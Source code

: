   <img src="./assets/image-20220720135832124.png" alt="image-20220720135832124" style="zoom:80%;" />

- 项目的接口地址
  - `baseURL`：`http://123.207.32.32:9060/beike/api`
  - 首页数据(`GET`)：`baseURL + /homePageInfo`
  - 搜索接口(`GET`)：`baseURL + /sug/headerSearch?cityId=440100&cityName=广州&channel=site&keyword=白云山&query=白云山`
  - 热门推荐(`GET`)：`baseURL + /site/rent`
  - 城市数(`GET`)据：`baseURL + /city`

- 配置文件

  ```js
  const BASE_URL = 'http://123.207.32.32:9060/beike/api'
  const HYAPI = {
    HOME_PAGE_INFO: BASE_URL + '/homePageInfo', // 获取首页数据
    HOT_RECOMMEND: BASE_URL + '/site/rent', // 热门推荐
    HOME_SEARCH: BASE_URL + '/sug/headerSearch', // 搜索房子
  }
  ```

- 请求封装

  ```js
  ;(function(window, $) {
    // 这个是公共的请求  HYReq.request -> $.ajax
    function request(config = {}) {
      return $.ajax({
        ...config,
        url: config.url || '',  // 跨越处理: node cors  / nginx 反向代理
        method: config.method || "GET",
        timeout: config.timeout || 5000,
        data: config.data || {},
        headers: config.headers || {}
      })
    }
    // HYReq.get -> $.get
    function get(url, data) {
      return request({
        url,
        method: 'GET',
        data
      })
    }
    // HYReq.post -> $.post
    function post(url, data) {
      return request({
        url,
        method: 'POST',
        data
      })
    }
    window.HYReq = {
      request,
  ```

══════════════════════════════

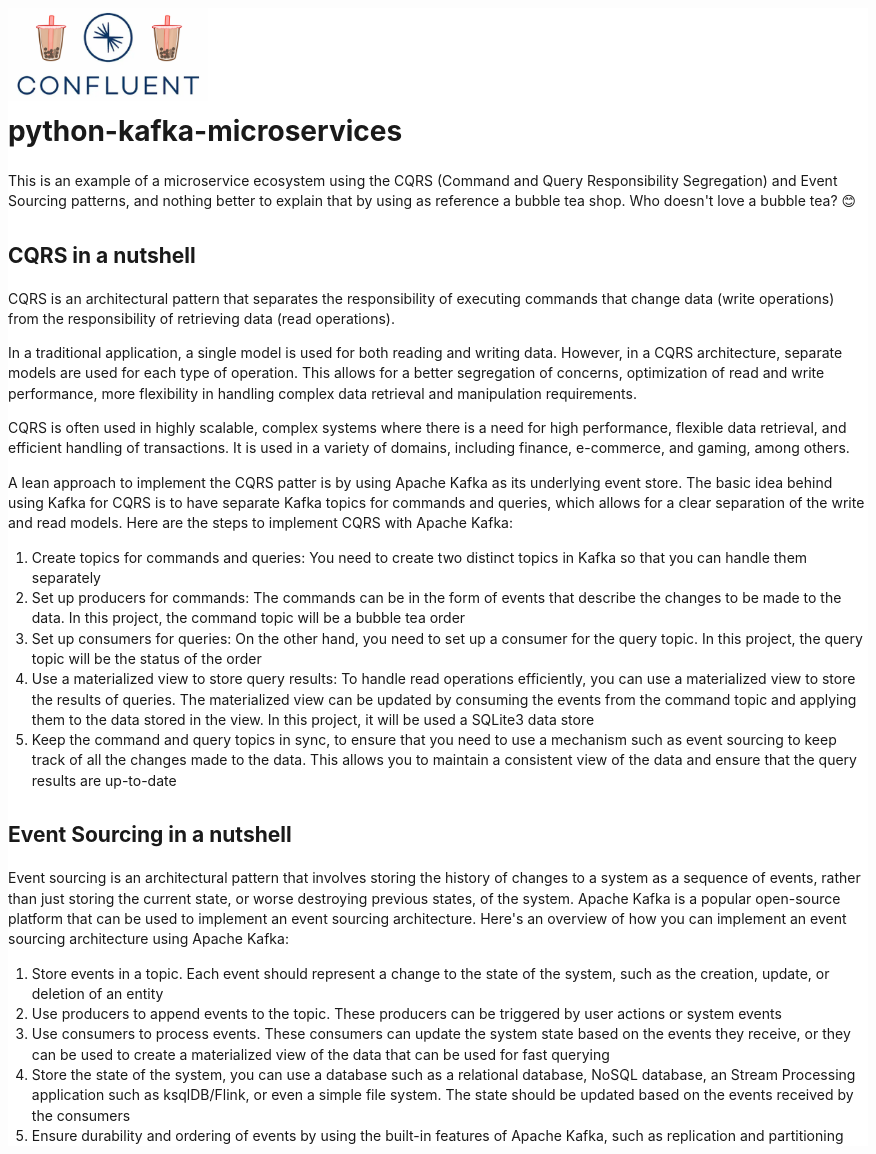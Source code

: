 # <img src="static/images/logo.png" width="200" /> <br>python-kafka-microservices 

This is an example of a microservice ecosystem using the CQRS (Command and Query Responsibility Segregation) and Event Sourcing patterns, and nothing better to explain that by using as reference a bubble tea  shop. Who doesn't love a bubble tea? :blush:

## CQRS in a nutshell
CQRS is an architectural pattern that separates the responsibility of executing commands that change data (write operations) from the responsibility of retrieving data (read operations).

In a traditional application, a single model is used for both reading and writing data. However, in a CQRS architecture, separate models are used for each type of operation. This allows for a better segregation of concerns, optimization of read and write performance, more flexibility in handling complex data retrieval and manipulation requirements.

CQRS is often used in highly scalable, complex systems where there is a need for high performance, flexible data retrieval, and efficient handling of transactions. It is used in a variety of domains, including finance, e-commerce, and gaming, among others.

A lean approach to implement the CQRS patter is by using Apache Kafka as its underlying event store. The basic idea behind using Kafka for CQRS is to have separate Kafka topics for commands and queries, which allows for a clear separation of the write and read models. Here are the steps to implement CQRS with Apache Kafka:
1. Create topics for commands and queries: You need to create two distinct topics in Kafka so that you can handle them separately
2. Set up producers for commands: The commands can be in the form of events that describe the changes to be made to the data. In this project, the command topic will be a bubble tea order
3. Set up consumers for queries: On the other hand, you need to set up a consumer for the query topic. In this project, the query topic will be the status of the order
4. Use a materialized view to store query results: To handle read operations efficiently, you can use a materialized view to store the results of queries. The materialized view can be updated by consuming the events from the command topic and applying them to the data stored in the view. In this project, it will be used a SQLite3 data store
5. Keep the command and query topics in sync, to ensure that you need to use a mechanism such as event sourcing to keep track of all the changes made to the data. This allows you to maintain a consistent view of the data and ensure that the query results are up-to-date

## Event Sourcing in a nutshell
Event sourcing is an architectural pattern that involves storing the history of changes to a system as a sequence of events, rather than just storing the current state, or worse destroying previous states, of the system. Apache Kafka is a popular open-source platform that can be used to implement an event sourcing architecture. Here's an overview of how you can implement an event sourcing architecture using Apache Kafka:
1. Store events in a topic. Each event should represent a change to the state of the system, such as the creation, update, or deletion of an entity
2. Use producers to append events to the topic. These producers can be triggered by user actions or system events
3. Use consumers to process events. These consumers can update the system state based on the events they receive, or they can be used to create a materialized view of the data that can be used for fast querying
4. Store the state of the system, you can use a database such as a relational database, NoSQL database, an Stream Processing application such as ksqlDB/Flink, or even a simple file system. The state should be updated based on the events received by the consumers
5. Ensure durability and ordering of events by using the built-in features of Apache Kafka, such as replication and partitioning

══════════════════════════════

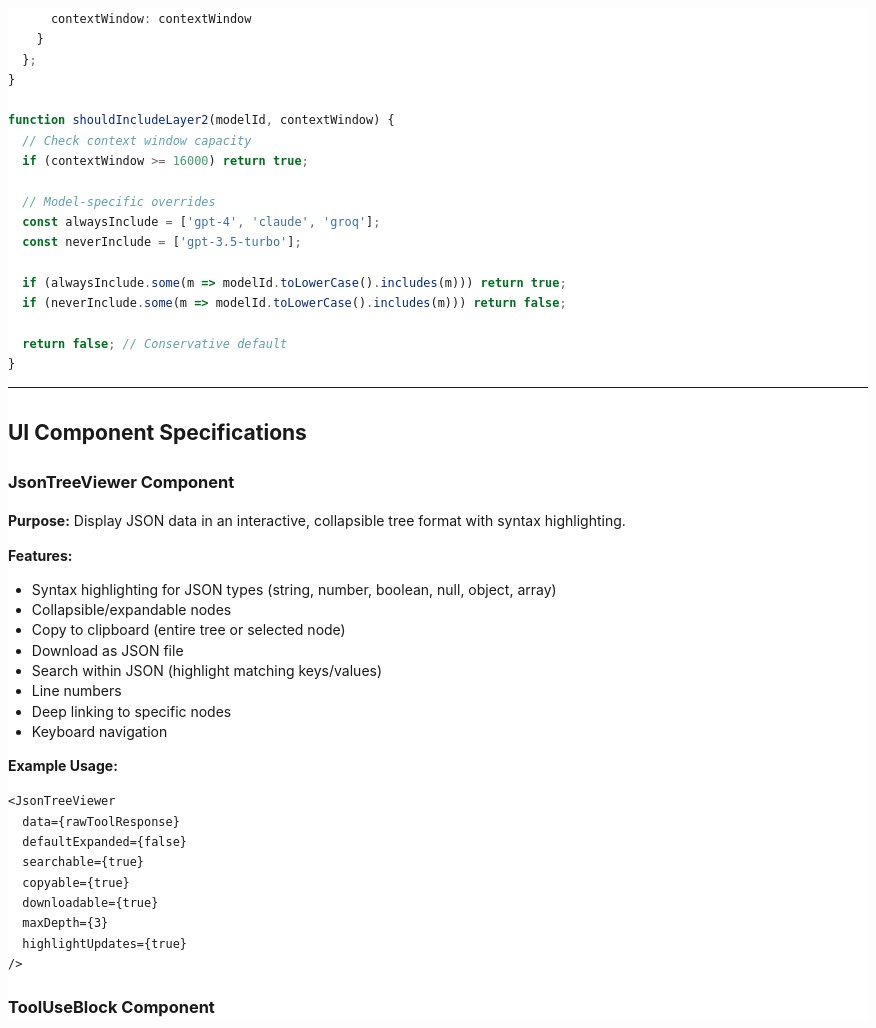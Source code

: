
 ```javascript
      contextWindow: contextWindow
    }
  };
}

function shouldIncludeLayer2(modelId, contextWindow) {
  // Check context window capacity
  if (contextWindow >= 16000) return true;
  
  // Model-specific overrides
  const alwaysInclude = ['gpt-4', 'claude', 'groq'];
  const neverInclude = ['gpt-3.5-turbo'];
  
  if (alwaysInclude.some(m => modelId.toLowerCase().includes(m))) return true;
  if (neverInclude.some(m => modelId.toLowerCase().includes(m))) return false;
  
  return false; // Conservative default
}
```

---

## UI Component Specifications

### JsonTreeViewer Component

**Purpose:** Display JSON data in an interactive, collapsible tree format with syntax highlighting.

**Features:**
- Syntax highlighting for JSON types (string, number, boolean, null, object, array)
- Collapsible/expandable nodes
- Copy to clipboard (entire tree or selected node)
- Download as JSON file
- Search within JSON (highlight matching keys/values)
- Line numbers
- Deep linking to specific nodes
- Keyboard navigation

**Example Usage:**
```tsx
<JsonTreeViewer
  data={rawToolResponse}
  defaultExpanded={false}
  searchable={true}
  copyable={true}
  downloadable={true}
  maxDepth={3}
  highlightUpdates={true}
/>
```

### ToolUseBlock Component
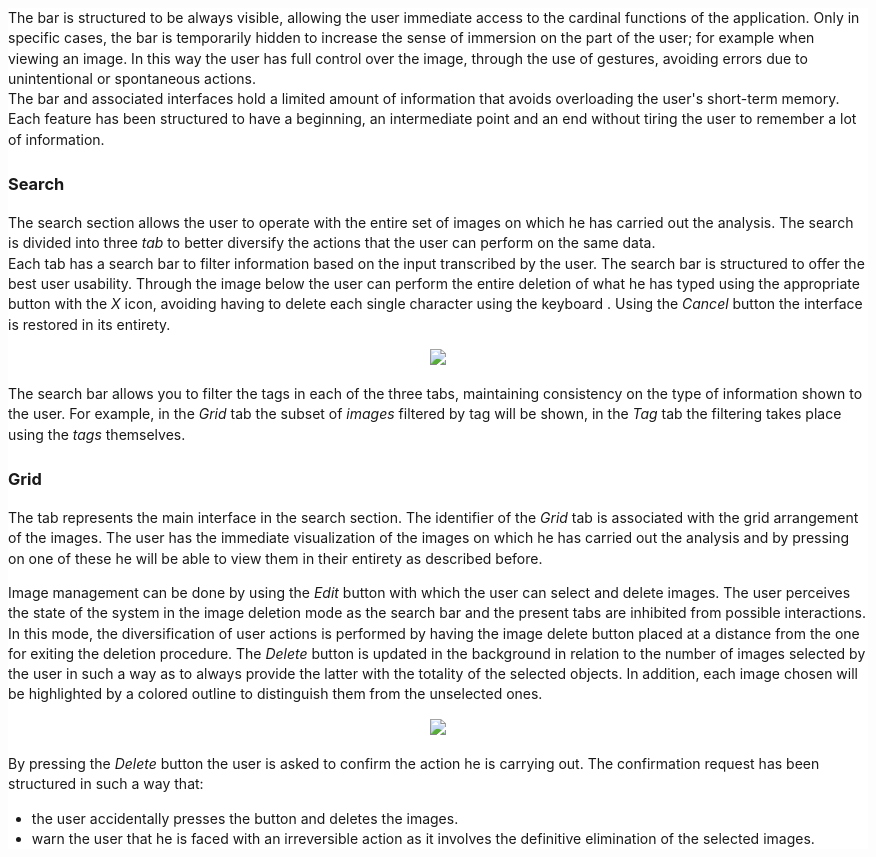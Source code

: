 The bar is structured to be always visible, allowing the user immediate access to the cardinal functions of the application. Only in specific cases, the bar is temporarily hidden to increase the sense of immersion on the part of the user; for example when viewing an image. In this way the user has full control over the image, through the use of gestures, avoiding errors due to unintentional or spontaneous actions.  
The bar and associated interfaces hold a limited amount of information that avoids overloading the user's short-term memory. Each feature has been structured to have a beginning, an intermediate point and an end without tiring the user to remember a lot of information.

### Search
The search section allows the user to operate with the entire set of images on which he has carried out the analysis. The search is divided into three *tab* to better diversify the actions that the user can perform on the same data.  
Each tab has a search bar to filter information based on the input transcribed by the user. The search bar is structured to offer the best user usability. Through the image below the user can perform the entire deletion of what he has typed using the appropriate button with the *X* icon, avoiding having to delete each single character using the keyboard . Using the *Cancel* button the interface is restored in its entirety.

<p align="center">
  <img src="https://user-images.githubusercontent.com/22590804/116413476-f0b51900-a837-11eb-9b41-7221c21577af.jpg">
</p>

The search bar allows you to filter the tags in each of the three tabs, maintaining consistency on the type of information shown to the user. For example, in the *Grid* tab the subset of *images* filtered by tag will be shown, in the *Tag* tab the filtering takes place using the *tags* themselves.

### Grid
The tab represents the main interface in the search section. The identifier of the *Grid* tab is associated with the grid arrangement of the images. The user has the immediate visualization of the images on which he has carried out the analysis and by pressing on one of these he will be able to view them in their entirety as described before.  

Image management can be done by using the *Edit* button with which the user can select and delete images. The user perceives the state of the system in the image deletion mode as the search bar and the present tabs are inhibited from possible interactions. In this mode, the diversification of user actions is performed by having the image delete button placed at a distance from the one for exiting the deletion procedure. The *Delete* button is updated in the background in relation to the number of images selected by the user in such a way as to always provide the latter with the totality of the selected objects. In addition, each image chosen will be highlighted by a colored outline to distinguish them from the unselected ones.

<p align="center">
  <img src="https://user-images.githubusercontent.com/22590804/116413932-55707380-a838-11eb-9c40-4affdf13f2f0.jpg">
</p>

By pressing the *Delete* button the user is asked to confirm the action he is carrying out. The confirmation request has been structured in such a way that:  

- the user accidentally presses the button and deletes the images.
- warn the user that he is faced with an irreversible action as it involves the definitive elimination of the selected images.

══════════════════════════════

> [Activity] Taking the listing above as the source, transcribe only the lines starting at the line with "4. Use a materialized" and going through the line with "## Event Sourcing in a nutshell", unaltered and with both ends included.

> [Solution to this problem]
4. Use a materialized view to store query results: To handle read operations efficiently, you can use a materialized view to store the results of queries. The materialized view can be updated by consuming the events from the command topic and applying them to the data stored in the view. In this project, it will be used a SQLite3 data store
5. Keep the command and query topics in sync, to ensure that you need to use a mechanism such as event sourcing to keep track of all the changes made to the data. This allows you to maintain a consistent view of the data and ensure that the query results are up-to-date

## Event Sourcing in a nutshell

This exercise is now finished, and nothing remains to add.